▶ EXERCISE BRIEF
Repeat the listing that follows character for character, omitting images.
•••
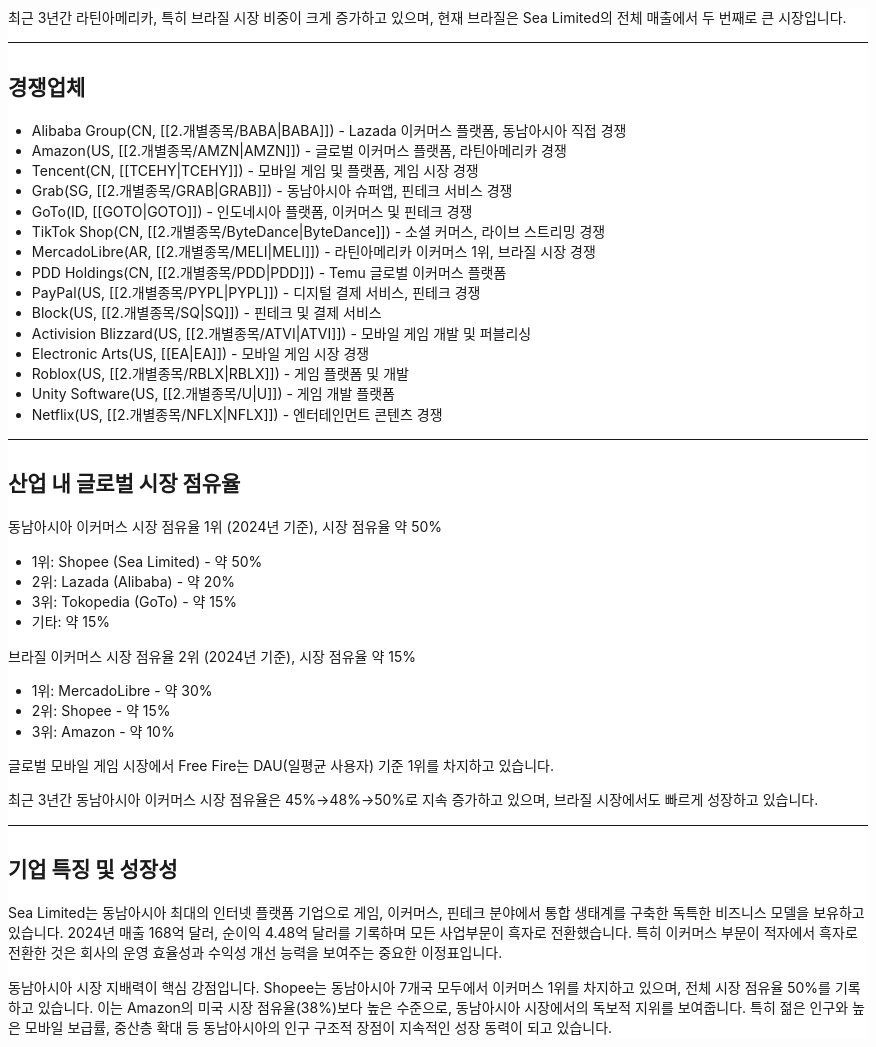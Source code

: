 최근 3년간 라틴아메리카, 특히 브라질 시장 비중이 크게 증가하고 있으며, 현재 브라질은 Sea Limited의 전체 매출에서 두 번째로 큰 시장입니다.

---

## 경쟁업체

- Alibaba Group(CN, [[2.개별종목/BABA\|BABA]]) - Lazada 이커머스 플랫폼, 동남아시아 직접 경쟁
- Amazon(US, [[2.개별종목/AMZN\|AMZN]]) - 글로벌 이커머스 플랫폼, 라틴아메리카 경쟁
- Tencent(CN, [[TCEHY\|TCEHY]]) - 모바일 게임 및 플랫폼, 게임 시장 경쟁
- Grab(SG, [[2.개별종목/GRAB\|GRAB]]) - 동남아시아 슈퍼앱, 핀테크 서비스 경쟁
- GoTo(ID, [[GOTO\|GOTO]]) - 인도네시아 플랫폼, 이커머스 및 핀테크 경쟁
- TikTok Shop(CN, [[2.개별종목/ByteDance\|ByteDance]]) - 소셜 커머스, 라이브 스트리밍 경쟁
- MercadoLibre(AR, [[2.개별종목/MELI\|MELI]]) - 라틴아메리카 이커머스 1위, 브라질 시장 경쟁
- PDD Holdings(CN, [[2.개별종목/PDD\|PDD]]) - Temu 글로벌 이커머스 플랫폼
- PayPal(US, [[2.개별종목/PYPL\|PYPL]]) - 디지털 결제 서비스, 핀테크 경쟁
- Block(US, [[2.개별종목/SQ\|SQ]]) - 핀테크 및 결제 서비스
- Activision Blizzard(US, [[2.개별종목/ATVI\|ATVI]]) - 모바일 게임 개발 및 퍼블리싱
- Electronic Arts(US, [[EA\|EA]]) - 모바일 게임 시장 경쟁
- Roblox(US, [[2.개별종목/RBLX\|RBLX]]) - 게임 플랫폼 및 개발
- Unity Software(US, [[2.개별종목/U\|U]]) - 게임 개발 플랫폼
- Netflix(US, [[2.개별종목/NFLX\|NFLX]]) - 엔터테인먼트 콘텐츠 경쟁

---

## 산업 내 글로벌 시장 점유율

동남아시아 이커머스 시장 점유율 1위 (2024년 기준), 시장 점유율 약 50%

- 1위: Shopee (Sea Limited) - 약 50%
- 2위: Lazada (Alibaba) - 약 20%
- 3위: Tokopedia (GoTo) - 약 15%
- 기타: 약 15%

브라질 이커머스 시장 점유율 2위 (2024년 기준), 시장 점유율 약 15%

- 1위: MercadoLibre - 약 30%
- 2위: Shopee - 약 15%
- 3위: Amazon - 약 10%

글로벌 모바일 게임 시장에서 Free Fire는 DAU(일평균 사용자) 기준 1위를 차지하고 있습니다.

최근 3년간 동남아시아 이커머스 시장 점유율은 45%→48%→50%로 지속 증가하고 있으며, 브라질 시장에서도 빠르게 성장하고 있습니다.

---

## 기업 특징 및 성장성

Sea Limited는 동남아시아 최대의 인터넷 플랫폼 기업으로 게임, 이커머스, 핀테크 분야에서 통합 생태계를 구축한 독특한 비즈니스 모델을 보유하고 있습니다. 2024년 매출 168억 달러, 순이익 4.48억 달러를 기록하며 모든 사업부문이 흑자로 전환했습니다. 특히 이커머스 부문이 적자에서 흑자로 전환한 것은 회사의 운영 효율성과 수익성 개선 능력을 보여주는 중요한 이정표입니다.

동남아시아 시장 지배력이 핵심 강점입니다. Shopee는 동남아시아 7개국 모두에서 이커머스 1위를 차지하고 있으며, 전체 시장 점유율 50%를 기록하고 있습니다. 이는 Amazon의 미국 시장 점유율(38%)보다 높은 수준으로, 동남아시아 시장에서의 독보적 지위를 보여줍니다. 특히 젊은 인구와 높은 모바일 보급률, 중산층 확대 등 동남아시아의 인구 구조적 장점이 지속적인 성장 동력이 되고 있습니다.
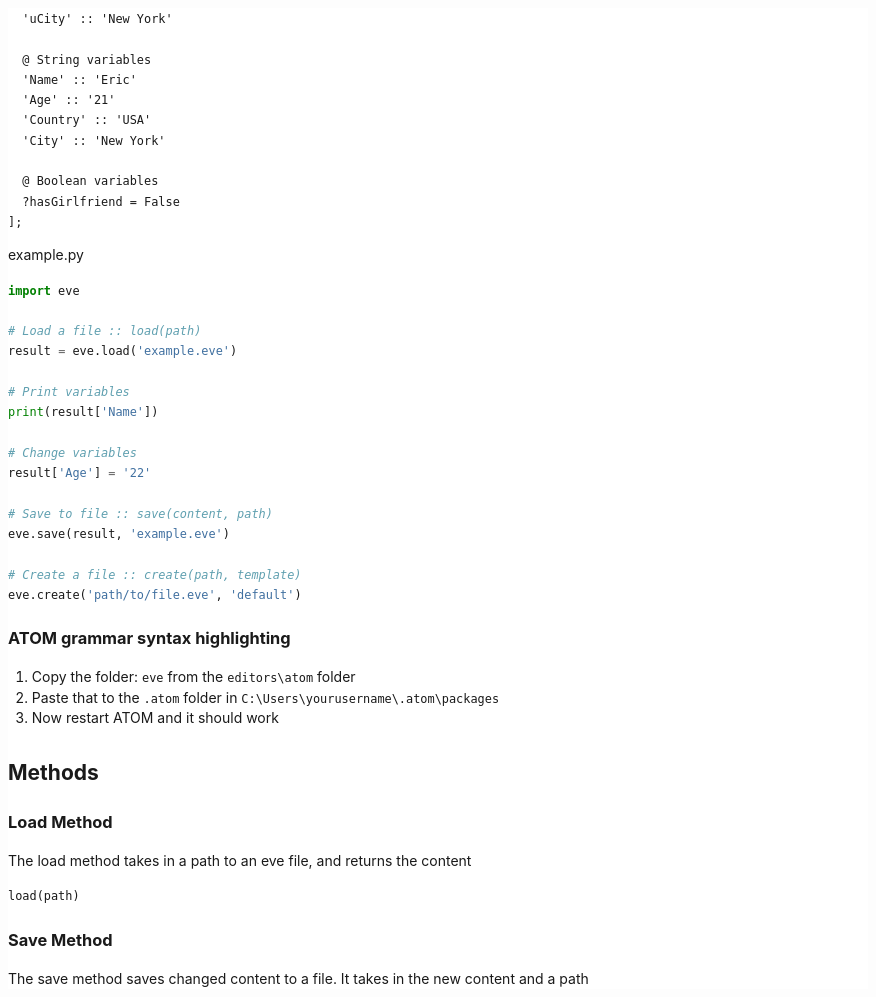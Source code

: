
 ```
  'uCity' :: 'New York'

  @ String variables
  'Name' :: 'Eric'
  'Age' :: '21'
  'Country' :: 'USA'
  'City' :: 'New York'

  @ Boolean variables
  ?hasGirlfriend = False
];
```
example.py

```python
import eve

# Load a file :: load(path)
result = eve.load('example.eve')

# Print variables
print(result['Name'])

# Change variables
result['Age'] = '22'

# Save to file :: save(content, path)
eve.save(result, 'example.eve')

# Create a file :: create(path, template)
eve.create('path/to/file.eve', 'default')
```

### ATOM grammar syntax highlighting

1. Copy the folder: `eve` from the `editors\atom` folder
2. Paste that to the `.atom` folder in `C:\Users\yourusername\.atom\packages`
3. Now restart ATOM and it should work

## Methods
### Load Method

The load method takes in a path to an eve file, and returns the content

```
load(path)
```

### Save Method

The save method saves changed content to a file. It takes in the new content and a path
•••
▶ WRITTEN SOLUTION
Source code

: 최근 3년간 라틴아메리카, 특히 브라질 시장 비중이 크게 증가하고 있으며, 현재 브라질은 Sea Limited의 전체 매출에서 두 번째로 큰 시장입니다.

---

## 경쟁업체

- Alibaba Group(CN, [[2.개별종목/BABA\|BABA]]) - Lazada 이커머스 플랫폼, 동남아시아 직접 경쟁
- Amazon(US, [[2.개별종목/AMZN\|AMZN]]) - 글로벌 이커머스 플랫폼, 라틴아메리카 경쟁
- Tencent(CN, [[TCEHY\|TCEHY]]) - 모바일 게임 및 플랫폼, 게임 시장 경쟁
- Grab(SG, [[2.개별종목/GRAB\|GRAB]]) - 동남아시아 슈퍼앱, 핀테크 서비스 경쟁
- GoTo(ID, [[GOTO\|GOTO]]) - 인도네시아 플랫폼, 이커머스 및 핀테크 경쟁
- TikTok Shop(CN, [[2.개별종목/ByteDance\|ByteDance]]) - 소셜 커머스, 라이브 스트리밍 경쟁
- MercadoLibre(AR, [[2.개별종목/MELI\|MELI]]) - 라틴아메리카 이커머스 1위, 브라질 시장 경쟁
- PDD Holdings(CN, [[2.개별종목/PDD\|PDD]]) - Temu 글로벌 이커머스 플랫폼
- PayPal(US, [[2.개별종목/PYPL\|PYPL]]) - 디지털 결제 서비스, 핀테크 경쟁
- Block(US, [[2.개별종목/SQ\|SQ]]) - 핀테크 및 결제 서비스
- Activision Blizzard(US, [[2.개별종목/ATVI\|ATVI]]) - 모바일 게임 개발 및 퍼블리싱
- Electronic Arts(US, [[EA\|EA]]) - 모바일 게임 시장 경쟁
- Roblox(US, [[2.개별종목/RBLX\|RBLX]]) - 게임 플랫폼 및 개발
- Unity Software(US, [[2.개별종목/U\|U]]) - 게임 개발 플랫폼
- Netflix(US, [[2.개별종목/NFLX\|NFLX]]) - 엔터테인먼트 콘텐츠 경쟁

---

## 산업 내 글로벌 시장 점유율

동남아시아 이커머스 시장 점유율 1위 (2024년 기준), 시장 점유율 약 50%

- 1위: Shopee (Sea Limited) - 약 50%
- 2위: Lazada (Alibaba) - 약 20%
- 3위: Tokopedia (GoTo) - 약 15%
- 기타: 약 15%

브라질 이커머스 시장 점유율 2위 (2024년 기준), 시장 점유율 약 15%

- 1위: MercadoLibre - 약 30%
- 2위: Shopee - 약 15%
- 3위: Amazon - 약 10%

글로벌 모바일 게임 시장에서 Free Fire는 DAU(일평균 사용자) 기준 1위를 차지하고 있습니다.

최근 3년간 동남아시아 이커머스 시장 점유율은 45%→48%→50%로 지속 증가하고 있으며, 브라질 시장에서도 빠르게 성장하고 있습니다.

---

## 기업 특징 및 성장성

Sea Limited는 동남아시아 최대의 인터넷 플랫폼 기업으로 게임, 이커머스, 핀테크 분야에서 통합 생태계를 구축한 독특한 비즈니스 모델을 보유하고 있습니다. 2024년 매출 168억 달러, 순이익 4.48억 달러를 기록하며 모든 사업부문이 흑자로 전환했습니다. 특히 이커머스 부문이 적자에서 흑자로 전환한 것은 회사의 운영 효율성과 수익성 개선 능력을 보여주는 중요한 이정표입니다.

동남아시아 시장 지배력이 핵심 강점입니다. Shopee는 동남아시아 7개국 모두에서 이커머스 1위를 차지하고 있으며, 전체 시장 점유율 50%를 기록하고 있습니다. 이는 Amazon의 미국 시장 점유율(38%)보다 높은 수준으로, 동남아시아 시장에서의 독보적 지위를 보여줍니다. 특히 젊은 인구와 높은 모바일 보급률, 중산층 확대 등 동남아시아의 인구 구조적 장점이 지속적인 성장 동력이 되고 있습니다.
Source code

:
 ```
  'uCity' :: 'New York'

  @ String variables
  'Name' :: 'Eric'
  'Age' :: '21'
  'Country' :: 'USA'
  'City' :: 'New York'

  @ Boolean variables
  ?hasGirlfriend = False
];
```
example.py

```python
import eve

# Load a file :: load(path)
result = eve.load('example.eve')

# Print variables
print(result['Name'])

# Change variables
result['Age'] = '22'

# Save to file :: save(content, path)
eve.save(result, 'example.eve')

# Create a file :: create(path, template)
eve.create('path/to/file.eve', 'default')
```

### ATOM grammar syntax highlighting

1. Copy the folder: `eve` from the `editors\atom` folder
2. Paste that to the `.atom` folder in `C:\Users\yourusername\.atom\packages`
3. Now restart ATOM and it should work

## Methods
### Load Method

The load method takes in a path to an eve file, and returns the content

```
load(path)
```

### Save Method

The save method saves changed content to a file. It takes in the new content and a path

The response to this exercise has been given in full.